My dad celebrated his 60th birthday tonight with a group of relatives and friends at his favorite local wine bar. At tables set up in the back near the beer coolers, we began with two whites, then five reds, all of which were poured as a professorial type named Reed talked about the wine’s characteristics, its region, trivia about the wineries’ owners and other such hoohah.
I notice increasingly sloppy annotations on my wine “score sheet,” like how Reed started one sentence, as a lead-in to an anecdote on cask-aging: “One time, I went to an oak seminar....” I also seem to have written “Reed hoards port,” which has nice alliteration, and “I thought this guy said he wouldn’t lecture,” which was a gradeschool-style note passed to my sister. Also, here are paraphrased instructions from Reed on how to decant. (He didn’t pun his title like I did; I was feeling saucy.)

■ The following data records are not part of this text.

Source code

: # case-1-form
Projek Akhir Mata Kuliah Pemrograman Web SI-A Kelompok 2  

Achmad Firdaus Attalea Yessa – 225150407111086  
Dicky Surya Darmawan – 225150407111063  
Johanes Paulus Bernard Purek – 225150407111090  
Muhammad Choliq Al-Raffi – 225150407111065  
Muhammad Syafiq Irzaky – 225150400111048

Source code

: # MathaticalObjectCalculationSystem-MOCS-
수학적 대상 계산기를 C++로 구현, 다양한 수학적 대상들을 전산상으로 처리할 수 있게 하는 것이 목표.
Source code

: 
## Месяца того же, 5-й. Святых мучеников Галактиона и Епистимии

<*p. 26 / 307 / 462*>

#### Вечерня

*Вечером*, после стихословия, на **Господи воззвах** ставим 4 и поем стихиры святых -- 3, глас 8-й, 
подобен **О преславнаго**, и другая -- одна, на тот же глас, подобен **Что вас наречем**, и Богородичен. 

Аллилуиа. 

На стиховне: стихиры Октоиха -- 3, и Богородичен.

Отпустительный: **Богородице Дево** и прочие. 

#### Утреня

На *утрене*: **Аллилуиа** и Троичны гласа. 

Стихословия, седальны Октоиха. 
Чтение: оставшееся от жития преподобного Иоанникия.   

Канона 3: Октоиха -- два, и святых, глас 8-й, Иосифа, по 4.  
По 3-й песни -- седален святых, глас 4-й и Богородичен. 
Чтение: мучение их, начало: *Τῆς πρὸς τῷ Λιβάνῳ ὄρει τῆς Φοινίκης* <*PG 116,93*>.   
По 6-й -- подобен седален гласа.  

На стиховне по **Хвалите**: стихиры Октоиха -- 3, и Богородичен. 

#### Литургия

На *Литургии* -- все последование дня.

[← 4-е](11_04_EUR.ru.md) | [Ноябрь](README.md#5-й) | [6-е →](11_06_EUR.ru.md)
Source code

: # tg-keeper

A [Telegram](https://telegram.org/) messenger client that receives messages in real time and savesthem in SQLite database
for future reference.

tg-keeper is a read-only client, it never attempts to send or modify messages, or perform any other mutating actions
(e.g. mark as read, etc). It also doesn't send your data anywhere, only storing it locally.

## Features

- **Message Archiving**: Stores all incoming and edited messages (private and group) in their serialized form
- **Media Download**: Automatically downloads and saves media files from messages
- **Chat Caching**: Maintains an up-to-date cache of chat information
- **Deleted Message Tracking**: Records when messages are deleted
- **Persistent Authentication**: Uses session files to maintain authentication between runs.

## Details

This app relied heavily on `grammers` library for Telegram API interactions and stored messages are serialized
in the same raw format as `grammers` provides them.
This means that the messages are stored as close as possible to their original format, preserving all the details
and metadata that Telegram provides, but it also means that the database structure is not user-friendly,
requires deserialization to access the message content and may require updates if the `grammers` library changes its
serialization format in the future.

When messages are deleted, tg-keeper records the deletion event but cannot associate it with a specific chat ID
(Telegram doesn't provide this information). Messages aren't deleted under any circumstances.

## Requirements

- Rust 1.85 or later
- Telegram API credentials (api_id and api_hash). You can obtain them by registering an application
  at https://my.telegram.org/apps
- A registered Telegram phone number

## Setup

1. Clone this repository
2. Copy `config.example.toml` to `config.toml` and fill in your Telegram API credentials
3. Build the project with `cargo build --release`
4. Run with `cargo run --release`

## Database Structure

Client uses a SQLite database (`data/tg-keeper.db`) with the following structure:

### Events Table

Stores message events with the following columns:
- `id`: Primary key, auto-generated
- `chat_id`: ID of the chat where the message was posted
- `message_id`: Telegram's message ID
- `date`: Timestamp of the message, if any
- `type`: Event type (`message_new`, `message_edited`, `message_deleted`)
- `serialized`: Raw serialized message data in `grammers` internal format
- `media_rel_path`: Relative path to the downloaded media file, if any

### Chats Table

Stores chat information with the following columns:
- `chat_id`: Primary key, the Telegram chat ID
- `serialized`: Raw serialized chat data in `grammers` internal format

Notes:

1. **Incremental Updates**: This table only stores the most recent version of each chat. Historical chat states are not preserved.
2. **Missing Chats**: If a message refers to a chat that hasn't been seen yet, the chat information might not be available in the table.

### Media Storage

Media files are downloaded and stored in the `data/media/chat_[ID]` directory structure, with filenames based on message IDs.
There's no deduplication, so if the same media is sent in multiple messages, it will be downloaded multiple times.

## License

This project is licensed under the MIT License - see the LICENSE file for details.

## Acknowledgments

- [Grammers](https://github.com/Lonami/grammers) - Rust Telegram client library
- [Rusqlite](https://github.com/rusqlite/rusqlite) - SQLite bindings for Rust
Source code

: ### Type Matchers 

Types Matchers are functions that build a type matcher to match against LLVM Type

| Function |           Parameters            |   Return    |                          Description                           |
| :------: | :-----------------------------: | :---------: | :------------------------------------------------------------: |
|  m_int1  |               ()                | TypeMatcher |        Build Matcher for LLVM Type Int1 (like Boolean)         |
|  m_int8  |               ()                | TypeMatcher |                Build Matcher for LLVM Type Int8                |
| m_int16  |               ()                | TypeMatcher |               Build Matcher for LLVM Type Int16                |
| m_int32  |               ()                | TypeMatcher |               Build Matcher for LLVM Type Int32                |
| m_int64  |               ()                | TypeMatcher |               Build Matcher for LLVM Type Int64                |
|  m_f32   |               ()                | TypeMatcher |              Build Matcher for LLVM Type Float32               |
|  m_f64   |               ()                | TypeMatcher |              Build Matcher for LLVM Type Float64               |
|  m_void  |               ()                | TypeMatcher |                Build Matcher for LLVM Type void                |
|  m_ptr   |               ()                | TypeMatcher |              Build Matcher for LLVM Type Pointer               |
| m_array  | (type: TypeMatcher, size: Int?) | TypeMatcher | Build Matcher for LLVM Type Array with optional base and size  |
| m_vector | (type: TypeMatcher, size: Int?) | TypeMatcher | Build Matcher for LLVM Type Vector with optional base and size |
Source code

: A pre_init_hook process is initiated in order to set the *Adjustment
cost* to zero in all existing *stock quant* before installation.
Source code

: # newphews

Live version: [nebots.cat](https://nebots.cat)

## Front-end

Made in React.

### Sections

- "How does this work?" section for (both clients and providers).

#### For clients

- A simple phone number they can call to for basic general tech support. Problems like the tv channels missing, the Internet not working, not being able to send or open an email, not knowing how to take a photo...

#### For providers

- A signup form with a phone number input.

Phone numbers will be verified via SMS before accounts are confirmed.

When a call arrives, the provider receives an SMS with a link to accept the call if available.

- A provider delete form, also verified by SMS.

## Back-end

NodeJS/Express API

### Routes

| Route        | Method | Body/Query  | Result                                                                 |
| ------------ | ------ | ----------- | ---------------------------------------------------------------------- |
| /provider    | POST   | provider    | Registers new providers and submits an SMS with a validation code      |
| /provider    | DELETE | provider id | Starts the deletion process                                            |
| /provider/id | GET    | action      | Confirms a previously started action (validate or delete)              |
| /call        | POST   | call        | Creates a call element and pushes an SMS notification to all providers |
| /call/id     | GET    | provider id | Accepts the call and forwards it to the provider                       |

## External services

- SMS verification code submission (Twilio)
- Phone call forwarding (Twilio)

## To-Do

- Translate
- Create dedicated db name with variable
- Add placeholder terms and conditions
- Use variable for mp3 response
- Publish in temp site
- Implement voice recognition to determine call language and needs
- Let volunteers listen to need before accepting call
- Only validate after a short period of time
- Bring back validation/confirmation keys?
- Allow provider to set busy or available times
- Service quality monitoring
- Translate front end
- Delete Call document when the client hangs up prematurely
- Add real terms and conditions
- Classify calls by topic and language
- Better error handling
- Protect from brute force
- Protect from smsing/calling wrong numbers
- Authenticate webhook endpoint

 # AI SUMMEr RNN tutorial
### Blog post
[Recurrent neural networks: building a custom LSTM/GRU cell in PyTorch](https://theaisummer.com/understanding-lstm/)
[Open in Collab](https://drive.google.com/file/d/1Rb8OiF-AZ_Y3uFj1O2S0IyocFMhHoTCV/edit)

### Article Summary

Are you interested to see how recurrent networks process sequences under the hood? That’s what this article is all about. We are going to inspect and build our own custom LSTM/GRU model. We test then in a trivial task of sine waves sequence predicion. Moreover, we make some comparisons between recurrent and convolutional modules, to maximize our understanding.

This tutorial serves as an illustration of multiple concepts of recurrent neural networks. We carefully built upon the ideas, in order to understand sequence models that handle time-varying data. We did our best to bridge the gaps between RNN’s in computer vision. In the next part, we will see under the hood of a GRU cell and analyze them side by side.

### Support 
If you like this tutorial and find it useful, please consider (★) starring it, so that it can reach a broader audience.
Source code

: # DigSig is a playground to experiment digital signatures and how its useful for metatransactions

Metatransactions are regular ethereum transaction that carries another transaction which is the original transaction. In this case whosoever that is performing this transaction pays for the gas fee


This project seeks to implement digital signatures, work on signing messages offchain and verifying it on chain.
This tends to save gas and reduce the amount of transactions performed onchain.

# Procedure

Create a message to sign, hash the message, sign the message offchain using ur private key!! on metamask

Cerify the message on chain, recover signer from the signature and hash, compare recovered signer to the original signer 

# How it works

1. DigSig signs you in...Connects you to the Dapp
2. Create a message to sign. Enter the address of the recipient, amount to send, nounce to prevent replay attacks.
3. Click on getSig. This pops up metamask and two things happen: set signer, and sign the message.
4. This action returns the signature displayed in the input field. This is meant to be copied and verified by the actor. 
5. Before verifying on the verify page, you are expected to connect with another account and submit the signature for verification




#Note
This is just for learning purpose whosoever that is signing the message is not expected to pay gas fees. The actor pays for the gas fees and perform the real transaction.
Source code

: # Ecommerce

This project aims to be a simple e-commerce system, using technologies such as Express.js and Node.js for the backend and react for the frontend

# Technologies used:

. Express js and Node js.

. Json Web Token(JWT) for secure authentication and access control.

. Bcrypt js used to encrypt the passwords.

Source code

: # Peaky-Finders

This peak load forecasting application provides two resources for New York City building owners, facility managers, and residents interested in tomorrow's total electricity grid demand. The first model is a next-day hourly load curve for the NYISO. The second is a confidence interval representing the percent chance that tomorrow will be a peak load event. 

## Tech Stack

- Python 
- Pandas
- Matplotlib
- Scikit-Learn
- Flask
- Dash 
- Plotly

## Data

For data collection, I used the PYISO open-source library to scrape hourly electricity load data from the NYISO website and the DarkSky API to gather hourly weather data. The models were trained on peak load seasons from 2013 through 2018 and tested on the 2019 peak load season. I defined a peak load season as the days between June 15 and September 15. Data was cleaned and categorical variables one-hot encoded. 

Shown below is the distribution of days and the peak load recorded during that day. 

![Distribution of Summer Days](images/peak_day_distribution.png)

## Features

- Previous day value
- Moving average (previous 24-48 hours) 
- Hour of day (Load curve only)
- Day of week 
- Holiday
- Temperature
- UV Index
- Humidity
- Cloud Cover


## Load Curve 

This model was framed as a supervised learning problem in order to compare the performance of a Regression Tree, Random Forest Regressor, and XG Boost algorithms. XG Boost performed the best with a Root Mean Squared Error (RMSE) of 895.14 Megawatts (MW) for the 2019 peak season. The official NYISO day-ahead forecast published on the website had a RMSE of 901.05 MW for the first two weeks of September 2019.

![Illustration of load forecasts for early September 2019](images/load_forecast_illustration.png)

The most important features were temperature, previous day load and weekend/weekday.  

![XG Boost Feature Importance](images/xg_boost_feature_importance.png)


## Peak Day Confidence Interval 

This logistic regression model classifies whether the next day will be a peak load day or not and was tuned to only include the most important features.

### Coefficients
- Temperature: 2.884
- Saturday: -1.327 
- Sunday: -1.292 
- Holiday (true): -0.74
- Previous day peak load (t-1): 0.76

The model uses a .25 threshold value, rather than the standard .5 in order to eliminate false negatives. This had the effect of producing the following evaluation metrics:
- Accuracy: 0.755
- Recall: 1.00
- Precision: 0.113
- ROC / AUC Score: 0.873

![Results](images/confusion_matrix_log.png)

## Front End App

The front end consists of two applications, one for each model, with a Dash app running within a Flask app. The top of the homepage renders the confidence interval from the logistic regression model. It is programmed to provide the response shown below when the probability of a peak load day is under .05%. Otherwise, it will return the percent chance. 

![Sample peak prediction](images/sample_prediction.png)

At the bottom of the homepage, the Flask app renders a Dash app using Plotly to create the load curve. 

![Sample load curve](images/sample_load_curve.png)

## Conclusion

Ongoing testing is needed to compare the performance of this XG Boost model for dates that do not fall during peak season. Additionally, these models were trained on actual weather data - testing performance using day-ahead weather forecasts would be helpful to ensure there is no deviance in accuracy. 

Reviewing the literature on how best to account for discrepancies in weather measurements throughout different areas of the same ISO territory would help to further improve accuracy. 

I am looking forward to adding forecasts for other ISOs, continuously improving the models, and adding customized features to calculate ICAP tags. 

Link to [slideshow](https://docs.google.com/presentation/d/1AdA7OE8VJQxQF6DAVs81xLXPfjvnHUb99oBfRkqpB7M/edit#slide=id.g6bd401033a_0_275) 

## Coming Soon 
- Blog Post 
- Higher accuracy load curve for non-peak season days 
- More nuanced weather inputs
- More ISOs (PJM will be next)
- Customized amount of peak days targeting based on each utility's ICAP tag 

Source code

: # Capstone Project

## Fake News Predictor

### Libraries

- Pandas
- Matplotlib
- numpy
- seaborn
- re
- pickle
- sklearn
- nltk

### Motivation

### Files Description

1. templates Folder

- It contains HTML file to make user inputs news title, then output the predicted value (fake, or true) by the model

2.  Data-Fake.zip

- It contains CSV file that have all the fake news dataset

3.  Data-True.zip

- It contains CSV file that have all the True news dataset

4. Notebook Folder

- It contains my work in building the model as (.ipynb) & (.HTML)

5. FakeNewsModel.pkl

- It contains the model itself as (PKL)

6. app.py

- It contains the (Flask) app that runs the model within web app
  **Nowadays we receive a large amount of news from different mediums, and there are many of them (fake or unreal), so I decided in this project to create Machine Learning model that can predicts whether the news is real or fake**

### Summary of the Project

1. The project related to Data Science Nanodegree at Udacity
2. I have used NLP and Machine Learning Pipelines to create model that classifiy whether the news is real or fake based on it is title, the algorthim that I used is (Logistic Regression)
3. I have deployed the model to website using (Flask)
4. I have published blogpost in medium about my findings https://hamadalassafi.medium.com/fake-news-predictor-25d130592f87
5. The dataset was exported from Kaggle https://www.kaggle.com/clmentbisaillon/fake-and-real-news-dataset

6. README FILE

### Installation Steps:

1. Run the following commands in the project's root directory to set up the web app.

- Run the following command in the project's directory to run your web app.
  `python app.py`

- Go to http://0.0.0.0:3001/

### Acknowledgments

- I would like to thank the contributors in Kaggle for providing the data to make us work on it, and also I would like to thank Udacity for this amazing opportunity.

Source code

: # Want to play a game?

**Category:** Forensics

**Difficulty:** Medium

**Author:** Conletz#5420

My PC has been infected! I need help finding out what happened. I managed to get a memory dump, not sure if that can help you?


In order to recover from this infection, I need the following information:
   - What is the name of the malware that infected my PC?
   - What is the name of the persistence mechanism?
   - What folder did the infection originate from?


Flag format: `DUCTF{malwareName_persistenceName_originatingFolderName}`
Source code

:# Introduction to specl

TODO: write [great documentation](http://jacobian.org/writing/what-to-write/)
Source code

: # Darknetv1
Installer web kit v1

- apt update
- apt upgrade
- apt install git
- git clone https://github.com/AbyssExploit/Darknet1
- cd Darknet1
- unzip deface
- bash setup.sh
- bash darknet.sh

How to Turn a Decant into a Decan
- Stand the bottle upright at least a day.
- Train the beam of a miniature flashlight on the neck of the bottle while steadily pouring the wine into a decanter.
- Stop pouring when you spot sediment.
- If you have a magnum or a double-magnum, you’re fucked.
Afterwards we took what was left of the wine back to my parents’ house for the afterparty, for which my mom had baked two pies (cherry and apple) and, for my dad, apple dumplings, his favorite dessert.